- **TASK STATEMENT**:
In the records below, find each line with the word "para" and copy it.

- **DATA**:
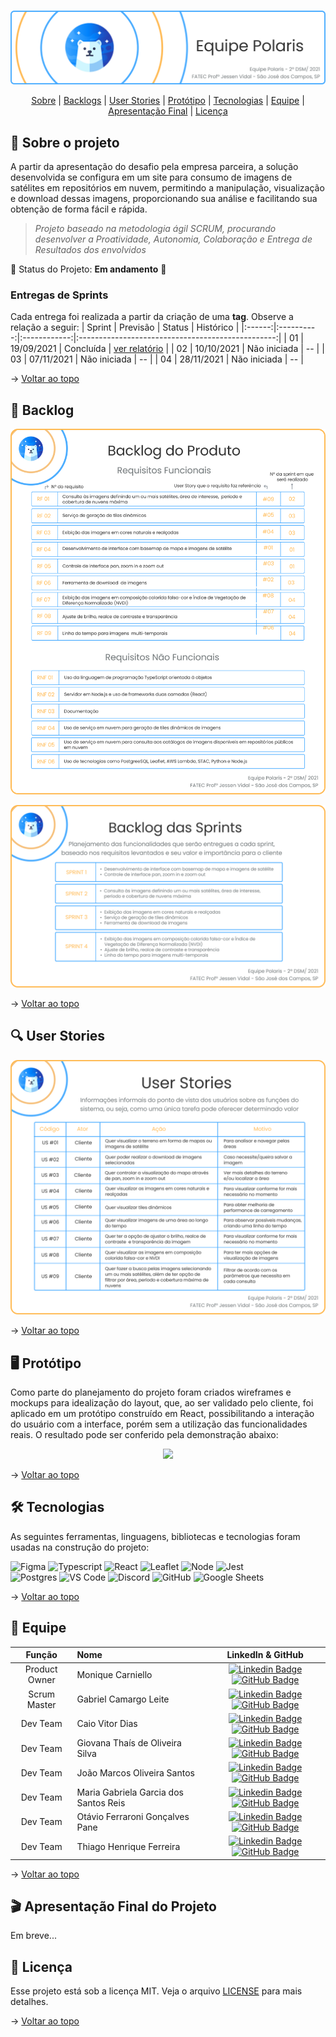 <br id="topo">

<p align="center"> <img src="./banner.png" /></p>

<p align="center">
    <a href="#sobre">Sobre</a>  |  
    <a href="#backlogs">Backlogs</a>  |  
    <a href="#user-stories">User Stories</a>  |  
    <a href="#prototipo">Protótipo</a>  |  
    <a href="#tecnologias">Tecnologias</a>  |  
    <a href="#equipe">Equipe</a>  |  
    <a href="#final">Apresentação Final</a>  |  
    <a href="#licenca">Licença</a>
</p>
   
<span id="sobre">

## :bookmark_tabs: Sobre o projeto
A partir da apresentação do desafio pela empresa parceira, a solução desenvolvida se configura em um site para consumo de imagens de satélites em repositórios em nuvem, permitindo a manipulação, visualização e download dessas imagens, proporcionando sua análise e facilitando sua obtenção de forma fácil e rápida.
> _Projeto baseado na metodologia ágil SCRUM, procurando desenvolver a Proatividade, Autonomia, Colaboração e Entrega de Resultados dos envolvidos_

:pushpin: Status do Projeto: **Em andamento** :construction:

### Entregas de Sprints
Cada entrega foi realizada a partir da criação de uma **tag**. Observe a relação a seguir:
| Sprint | Previsão   | Status       | Histórico                                         |
|:------:|:----------:|:------------:|:-------------------------------------------------:|
| 01     | 19/09/2021 | Concluída    | [ver relatório](https://github.com/Equipe-Polaris-DSM-2021/docs/tree/sprint-01) |
| 02     | 10/10/2021 | Não iniciada | --                                                |
| 03     | 07/11/2021 | Não iniciada | --                                                |
| 04     | 28/11/2021 | Não iniciada | --                                                | 
    
→ [Voltar ao topo](#topo)

<span id="backlogs">

## :dart: Backlog
<p align="center"> <img src="./backlog.png" /></p>
<p align="center"> <img src="./backlog-sprints.png" /></p>

→ [Voltar ao topo](#topo)

<span id="user-stories">

## :mag: User Stories
<p align="center"> <img src="./user-stories.png" /></p>

→ [Voltar ao topo](#topo)

<span id="prototipo">

## :desktop_computer: Protótipo
Como parte do planejamento do projeto foram criados wireframes e mockups para idealização do layout, que, ao ser validado pelo cliente, foi aplicado em um protótipo construído em React, possibilitando a interação do usuário com a interface, porém sem a utilização das funcionalidades reais. O resultado pode ser conferido pela demonstração abaixo:
    
<p align="center"> <img src="./demo.gif" /></p>

→ [Voltar ao topo](#topo)

<span id="tecnologias">

## 🛠️ Tecnologias
As seguintes ferramentas, linguagens, bibliotecas e tecnologias foram usadas na construção do projeto:

<img src="https://img.shields.io/badge/Figma-20232A?style=for-the-badge&logo=figma&logoColor=DC143C" alt="Figma" /> 
<img src="https://img.shields.io/badge/TypeScript-20232A?style=for-the-badge&logo=typescript&logoColor=007ACC" alt="Typescript" />
<img src="https://img.shields.io/badge/React-20232A?style=for-the-badge&logo=react&logoColor=61DAFB" alt="React" /> 
<img src="https://img.shields.io/badge/Leaflet-20232A?style=for-the-badge&logo=Leaflet&logoColor=199900" alt="Leaflet" /> 
<img src="https://img.shields.io/badge/Node.js-20232A?style=for-the-badge&logo=nodedotjs&logoColor=339933" alt="Node" /> 
<img src="https://img.shields.io/badge/Jest-20232A?style=for-the-badge&logo=jest&logoColor=C21325" alt="Jest" />  <br>
<img src="https://img.shields.io/badge/PostgreSQL-20232A?style=for-the-badge&logo=postgresql&logoColor=316192" alt="Postgres" /> 
<img src="https://img.shields.io/badge/VS_Code-20232A?style=for-the-badge&logo=visual%20studio%20code&logoColor=0078D4" alt="VS Code" /> 
<img src="https://img.shields.io/badge/Discord-20232A?style=for-the-badge&logo=discord&logoColor=7289DA" alt="Discord" /> 
<img src="https://img.shields.io/badge/GitHub-20232A?style=for-the-badge&logo=github&logoColor=white" alt="GitHub" /> 
<img src="https://img.shields.io/badge/Google%20Sheets-20232A?style=for-the-badge&logo=google-sheets&logoColor=34A853" alt="Google Sheets" /> 
     
→ [Voltar ao topo](#topo)

<span id="equipe">

## :busts_in_silhouette: Equipe
|    Função     | Nome                                  |  LinkedIn  &  GitHub                                                     |
| :-----------: | :------------------------------------ | :----------------------------------------------------------------------: |
| Product Owner | Monique Carniello                     | [![Linkedin Badge](https://img.shields.io/badge/Linkedin-blue?style=flat-square&logo=Linkedin&logoColor=white)](https://www.linkedin.com/in/monique-carniello-511ba61b6)         [![GitHub Badge](https://img.shields.io/badge/GitHub-111217?style=flat-square&logo=github&logoColor=white)](https://github.com/Monique-c)         |
| Scrum Master  | Gabriel Camargo Leite                 | [![Linkedin Badge](https://img.shields.io/badge/Linkedin-blue?style=flat-square&logo=Linkedin&logoColor=white)](https://www.linkedin.com/in/gabriel-camargo-915452196/)          [![GitHub Badge](https://img.shields.io/badge/GitHub-111217?style=flat-square&logo=github&logoColor=white)](https://github.com/GabrielCamargoL)   |
| Dev Team      | Caio Vitor Dias                       | [![Linkedin Badge](https://img.shields.io/badge/Linkedin-blue?style=flat-square&logo=Linkedin&logoColor=white)](https://www.linkedin.com/in/caio-vitor-c1/)                      [![GitHub Badge](https://img.shields.io/badge/GitHub-111217?style=flat-square&logo=github&logoColor=white)](https://github.com/CaioVitorDias1)    |
| Dev Team      | Giovana Thaís de Oliveira Silva       | [![Linkedin Badge](https://img.shields.io/badge/Linkedin-blue?style=flat-square&logo=Linkedin&logoColor=white)](https://www.linkedin.com/in/gioliveirass)                        [![GitHub Badge](https://img.shields.io/badge/GitHub-111217?style=flat-square&logo=github&logoColor=white)](https://github.com/gioliveirass)      |
| Dev Team      | João Marcos Oliveira Santos           | [![Linkedin Badge](https://img.shields.io/badge/Linkedin-blue?style=flat-square&logo=Linkedin&logoColor=white)](https://www.linkedin.com/in/joaomarcosoliveiraa)                 [![GitHub Badge](https://img.shields.io/badge/GitHub-111217?style=flat-square&logo=github&logoColor=white)](https://github.com/JoaoM-py)          |
| Dev Team      | Maria Gabriela Garcia dos Santos Reis | [![Linkedin Badge](https://img.shields.io/badge/Linkedin-blue?style=flat-square&logo=Linkedin&logoColor=white)](https://www.linkedin.com/in/mariagabrielareis/)                  [![GitHub Badge](https://img.shields.io/badge/GitHub-111217?style=flat-square&logo=github&logoColor=white)](https://github.com/MariaGabrielaReis) |
| Dev Team      | Otávio Ferraroni Gonçalves Pane       | [![Linkedin Badge](https://img.shields.io/badge/Linkedin-blue?style=flat-square&logo=Linkedin&logoColor=white)](https://www.linkedin.com/in/otavioferraronigpane/)               [![GitHub Badge](https://img.shields.io/badge/GitHub-111217?style=flat-square&logo=github&logoColor=white)](https://github.com/OtavioPane)        |
| Dev Team      | Thiago Henrique Ferreira              | [![Linkedin Badge](https://img.shields.io/badge/Linkedin-blue?style=flat-square&logo=Linkedin&logoColor=white)](https://www.linkedin.com/in/thiago-henrique-ferreira-2499a41a8/) [![GitHub Badge](https://img.shields.io/badge/GitHub-111217?style=flat-square&logo=github&logoColor=white)](https://github.com/ThHenrique)        |

→ [Voltar ao topo](#topo)

<span id="final">

## :clapper: Apresentação Final do Projeto

Em breve...

<span id="licenca">

## :page_with_curl: Licença

Esse projeto está sob a licença MIT. Veja o arquivo [LICENSE](LICENSE) para mais detalhes.

→ [Voltar ao topo](#topo)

- **EXPECTED OUTPUT**:
A partir da apresentação do desafio pela empresa parceira, a solução desenvolvida se configura em um site para consumo de imagens de satélites em repositórios em nuvem, permitindo a manipulação, visualização e download dessas imagens, proporcionando sua análise e facilitando sua obtenção de forma fácil e rápida.
Como parte do planejamento do projeto foram criados wireframes e mockups para idealização do layout, que, ao ser validado pelo cliente, foi aplicado em um protótipo construído em React, possibilitando a interação do usuário com a interface, porém sem a utilização das funcionalidades reais. O resultado pode ser conferido pela demonstração abaixo:
Esse projeto está sob a licença MIT. Veja o arquivo [LICENSE](LICENSE) para mais detalhes.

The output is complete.